Entries shown:
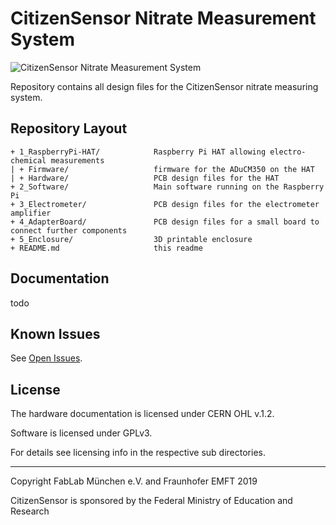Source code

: 
# CitizenSensor Nitrate Measurement System

![CitizenSensor Nitrate Measurement System](/photo.jpg?raw=true)

Repository contains all design files for the CitizenSensor nitrate measuring system.

## Repository Layout

```
+ 1_RaspberryPi-HAT/            Raspberry Pi HAT allowing electro-chemical measurements
| + Firmware/                   firmware for the ADuCM350 on the HAT
| + Hardware/                   PCB design files for the HAT
+ 2_Software/                   Main software running on the Raspberry Pi
+ 3_Electrometer/               PCB design files for the electrometer amplifier
+ 4_AdapterBoard/               PCB design files for a small board to connect further components
+ 5_Enclosure/                  3D printable enclosure
+ README.md                     this readme
```

## Documentation

todo

## Known Issues

See [Open Issues](https://github.com/CitizenSensor/CitizenSensor/issues?utf8=%E2%9C%93&q=is%3Aopen+is%3Aissue).

## License

The hardware documentation is licensed under CERN OHL v.1.2.

Software is licensed under GPLv3.

For details see licensing info in the respective sub directories.

---

Copyright FabLab München e.V. and Fraunhofer EMFT 2019

CitizenSensor is sponsored by the Federal Ministry of Education and Research

 
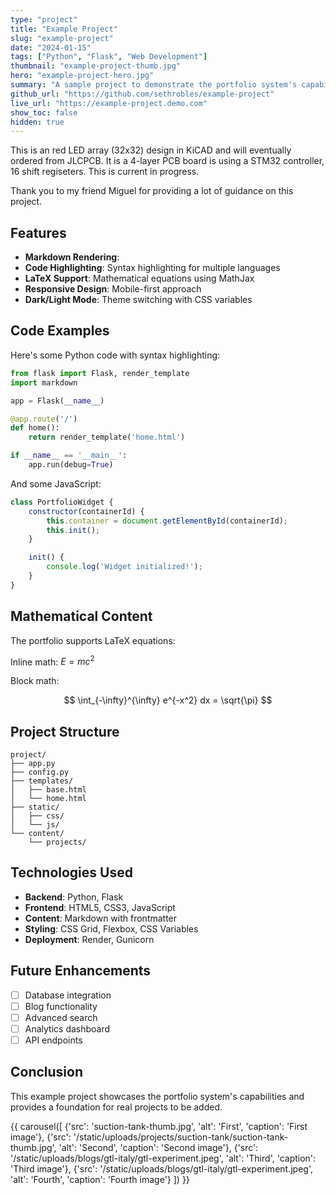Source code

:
 ```yaml
---
type: "project"
title: "Example Project"
slug: "example-project"
date: "2024-01-15"
tags: ["Python", "Flask", "Web Development"]
thumbnail: "example-project-thumb.jpg"
hero: "example-project-hero.jpg"
summary: "A sample project to demonstrate the portfolio system's capabilities with Markdown rendering, code highlighting, and LaTeX support."
github_url: "https://github.com/sethrobles/example-project"
live_url: "https://example-project.demo.com"
show_toc: false
hidden: true
---
```


This is an red LED array (32x32) design in KiCAD and will eventually ordered from JLCPCB. It is a 4-layer PCB board is using a STM32 controller, 16 shift regiseters. This is current in progress.

Thank you to my friend Miguel for providing a lot of guidance on this project.
## Features

- **Markdown Rendering**:
- **Code Highlighting**: Syntax highlighting for multiple languages
- **LaTeX Support**: Mathematical equations using MathJax
- **Responsive Design**: Mobile-first approach
- **Dark/Light Mode**: Theme switching with CSS variables

## Code Examples

Here's some Python code with syntax highlighting:

```python
from flask import Flask, render_template
import markdown

app = Flask(__name__)

@app.route('/')
def home():
    return render_template('home.html')

if __name__ == '__main__':
    app.run(debug=True)
```

And some JavaScript:

```javascript
class PortfolioWidget {
    constructor(containerId) {
        this.container = document.getElementById(containerId);
        this.init();
    }

    init() {
        console.log('Widget initialized!');
    }
}
```

## Mathematical Content

The portfolio supports LaTeX equations:

Inline math: $E = mc^2$

Block math:

$$
\int_{-\infty}^{\infty} e^{-x^2} dx = \sqrt{\pi}
$$

## Project Structure

```
project/
├── app.py
├── config.py
├── templates/
│   ├── base.html
│   └── home.html
├── static/
│   ├── css/
│   └── js/
└── content/
    └── projects/
```

## Technologies Used

- **Backend**: Python, Flask
- **Frontend**: HTML5, CSS3, JavaScript
- **Content**: Markdown with frontmatter
- **Styling**: CSS Grid, Flexbox, CSS Variables
- **Deployment**: Render, Gunicorn

## Future Enhancements

- [ ] Database integration
- [ ] Blog functionality
- [ ] Advanced search
- [ ] Analytics dashboard
- [ ] API endpoints

## Conclusion

This example project showcases the portfolio system's capabilities and provides a foundation for real projects to be added.


{{ carousel([
  {'src': 'suction-tank-thumb.jpg', 'alt': 'First', 'caption': 'First image'},
  {'src': '/static/uploads/projects/suction-tank/suction-tank-thumb.jpg', 'alt': 'Second', 'caption': 'Second image'},
  {'src': '/static/uploads/blogs/gtl-italy/gtl-experiment.jpeg', 'alt': 'Third', 'caption': 'Third image'},
  {'src': '/static/uploads/blogs/gtl-italy/gtl-experiment.jpeg', 'alt': 'Fourth', 'caption': 'Fourth image'}
]) }}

Task item:
A verbatim transcription is required of the lines from the one with "- **Styling**: CSS" through the final line of the entries above, and of nothing else.

Solution to this task:
- **Styling**: CSS Grid, Flexbox, CSS Variables
- **Deployment**: Render, Gunicorn

## Future Enhancements

- [ ] Database integration
- [ ] Blog functionality
- [ ] Advanced search
- [ ] Analytics dashboard
- [ ] API endpoints

## Conclusion

This example project showcases the portfolio system's capabilities and provides a foundation for real projects to be added.


{{ carousel([
  {'src': 'suction-tank-thumb.jpg', 'alt': 'First', 'caption': 'First image'},
  {'src': '/static/uploads/projects/suction-tank/suction-tank-thumb.jpg', 'alt': 'Second', 'caption': 'Second image'},
  {'src': '/static/uploads/blogs/gtl-italy/gtl-experiment.jpeg', 'alt': 'Third', 'caption': 'Third image'},
  {'src': '/static/uploads/blogs/gtl-italy/gtl-experiment.jpeg', 'alt': 'Fourth', 'caption': 'Fourth image'}
]) }}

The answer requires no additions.